Se respeta mi voz por lo que puedo aportar, por mi experiencia, por mi visión y por mi inventiva y mi naturaleza para aportar soluciones.

Por ejemplo, para un producto -que aún está en desarrollo- intentaban usar baterías. Pero esas baterías son pequeñísimas, como las que se utilizan en los aparatos auditivos y las manos mayores no pueden manipularlas fácilmente y los tiran o los pierden.

Mi punto era que era mejor recargar el producto durante la noche, cuando no está siendo utilizado.

Nadie espera que un joven se ponga en los zapatos de una persona anciana y sienta lo que ella siente.

Incluso yo, que estoy tan cerca de los asuntos que preocupan a los ancianos, me he quedado sorprendida y he aprendido de la gente con quien vivo en mi comunidad de jubilados.

Siempre les digo: "Vengan y traiganme sus ideas de lo que necesitan".

Un caballero se me acercó recientemente y me dijo: "Barbara, necesito que inventes algo para mi. Camino lentamente con una andadera y no oigo bien, así que cuando alguien se me acerca por detrás y me da una palmada en la espalda siento que muero del susto. ¿Qué puedes hacer para ayudarme? ¿Quizás algo como un espejo?".

Yo pensé: "Bueno, eso es pan comido". Fue a la tienda de bicicletas, compré un espejo retrovisor, lo coloqué en su andadera y él está feliz.

Una señora dijo: "Los asideros de la ducha son resbalosos cuando tienen jabón en las manos. Necesitamos una superficie interior rugosa".

Cuando los analicé en detalle me di cuenta de que los asideros habían sido producidos para hombres de 90 kilos de peso con manos grandes. Necesitamos tres tamaños, y el menor debe ser un asidero pequeño para las pequeñas ancianas que tienen manos muy pequeñas.

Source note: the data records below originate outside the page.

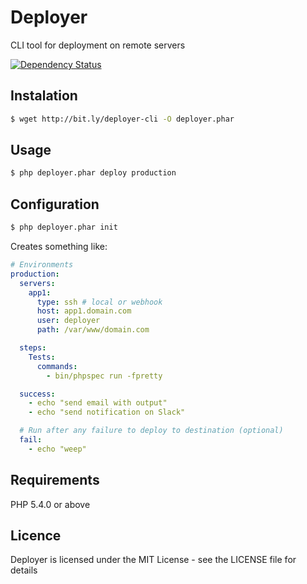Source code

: # Deployer

CLI tool for deployment on remote servers

[![Dependency Status](https://www.versioneye.com/user/projects/559730ce6166340022000006/badge.svg?style=flat)](https://www.versioneye.com/user/projects/559730ce6166340022000006)

## Instalation

```bash
$ wget http://bit.ly/deployer-cli -O deployer.phar
```

## Usage

```bash
$ php deployer.phar deploy production
```

## Configuration

```bash
$ php deployer.phar init
```

Creates something like:

```yaml
# Environments
production:
  servers:
    app1:
      type: ssh # local or webhook
      host: app1.domain.com
      user: deployer
      path: /var/www/domain.com

  steps:
    Tests:
      commands:
        - bin/phpspec run -fpretty

  success:
    - echo "send email with output"
    - echo "send notification on Slack"

  # Run after any failure to deploy to destination (optional)
  fail:
    - echo "weep"
```

## Requirements

PHP 5.4.0 or above 

## Licence

Deployer is licensed under the MIT License - see the LICENSE file for details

A nivel personal, ya perdí mi visión central y no puedo ver los rostros de la gente.

Me gustaría tener una cámara con reconocimiento facial montada en unos anteojos de manera que si alguien se me acerca, la cámara pueda susurrarme al oído: "Es Gloria".  De esta forma puedo saludar a la gente y no tener que esperar a que me digan quién es.

Si diseñas para los ancianos, debes preguntarles qué necesitan, no se los digas. No necesitamos bastones color rosa y cajas pequeñas para colocar nuestro medicamento. Necesitamos equipo funcional que nos haga más independientes, que nos mantenga seguros y satisfechos.

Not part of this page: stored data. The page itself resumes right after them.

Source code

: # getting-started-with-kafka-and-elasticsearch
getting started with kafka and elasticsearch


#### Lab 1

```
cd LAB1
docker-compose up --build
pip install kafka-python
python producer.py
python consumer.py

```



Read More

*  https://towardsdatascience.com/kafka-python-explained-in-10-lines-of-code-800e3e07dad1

Creo que los ancianos son un recuerdo sin explorar, y se debe buscar sus aportaciones.

No espero que todos disfruten trabajando como yo lo hago, pero si no tienes algo que te identifique de forma positiva, ya sea como la mejor tejedora o alguien que aún toca el piano hermosamente, pierdes tu identidad.

Y esta es mi identidad: estoy trabajando.